Our attachment patterns and threat response patterns are formed by our repeated earliest experiences. They don’t have to be Major Traumas to have an impact. ‘Small’ events over time build up to train our systems what to expect and how to respond. We also live in a society and culture that is pretty regularly sending signals that we are not safe and/or creates oppression and distress in layered ways.
Kathy Kain – somatic teacher, therapist and author - uses the metaphor of a filing cabinet. Our limbic systems and amygdala – the center of our threat response architecture – begin collecting data on our external environments and safety early on. Each negative or overwhelming experience we have gets stored in that limbic system filing cabinet. Each ‘file’ contains experiential data, including interoception (how our bodies felt during the experience, what we noticed internally, sensations) and exteroception (what was happened externally and around us). Our nervous systems are predictive – they use all this past information to try and determine if new experiences are safe or threatening. The amygdala tries to ‘quick sort’ a new experience – e.g. is that thing I see a stick or a snake?? Is this feeling or sensation I’m experiencing helpful or dangerous?

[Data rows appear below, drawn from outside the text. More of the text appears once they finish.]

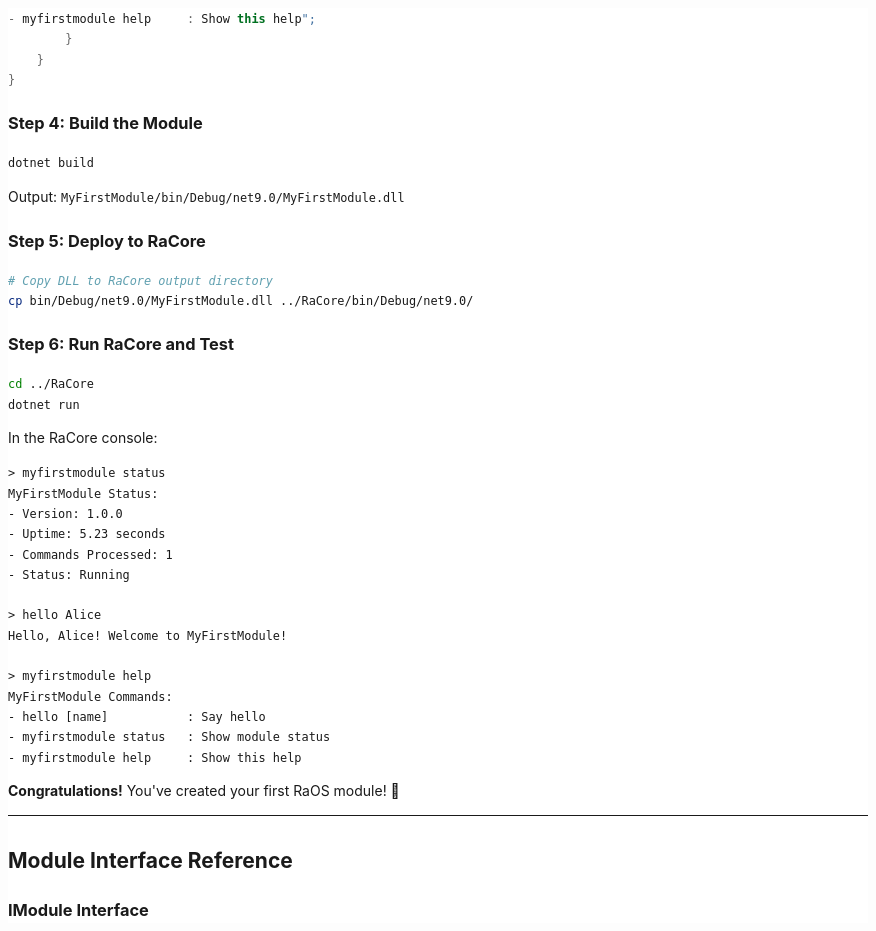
 ```csharp
- myfirstmodule help     : Show this help";
        }
    }
}
```

### Step 4: Build the Module

```bash
dotnet build
```

Output: `MyFirstModule/bin/Debug/net9.0/MyFirstModule.dll`

### Step 5: Deploy to RaCore

```bash
# Copy DLL to RaCore output directory
cp bin/Debug/net9.0/MyFirstModule.dll ../RaCore/bin/Debug/net9.0/
```

### Step 6: Run RaCore and Test

```bash
cd ../RaCore
dotnet run
```

In the RaCore console:
```
> myfirstmodule status
MyFirstModule Status:
- Version: 1.0.0
- Uptime: 5.23 seconds
- Commands Processed: 1
- Status: Running

> hello Alice
Hello, Alice! Welcome to MyFirstModule!

> myfirstmodule help
MyFirstModule Commands:
- hello [name]           : Say hello
- myfirstmodule status   : Show module status
- myfirstmodule help     : Show this help
```

**Congratulations!** You've created your first RaOS module! 🎉

---

## Module Interface Reference

### IModule Interface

If you had caretakers who were neglectful, or you weren’t met with compassion when distressed, or anything else interrupted your normal developmental pathways, there is a chance that your nervous system is primed to assume you aren’t safe. That your day-to-day existence, as well as any form of relationship, is not a place to relax.
If the bulk of the files in your filing cabinet are of negative experiences, guess what – your nervous system is more likely to move quickly to interpreting something as a threat. Your survival is at stake – so it’s not going to take any risks and assume that something is safe when it might not be. That object you see is definitely more likely to be a snake than a stick and you should be ready at all times to respond accordingly. I know, it’s exhausting.
So what do we do when our nervous systems are feeling fried, when our bodies are devoting previous energy and resources to survival? Different therapies have different approaches, but what seems the most helpful to me is this – we need to provide the antidote, and start to rewire for safety. For each ‘traumatic’ file in the filing cabinet, we want to create a new file that is coded for safety, for rest, for having our needs met. Attachment patterns took years to form, and so creating a newfound sense of safety will take time too. It doesn’t happen overnight – it happens in the little moments, in therapy sessions or out in the world, where we can say ‘oh that felt a little different. I felt a little safer, or a little closer to how I want to be in my body’.
Somatic therapy helps us really slow down and tune into the sensations, the places, the moments in our bodies where we can cultivate that sense of safety. It is not the most exciting or cathartic work – sometimes it’s just sitting together and gently holding the places and parts in us that have been deeply yearning for care. But it really can be transformational.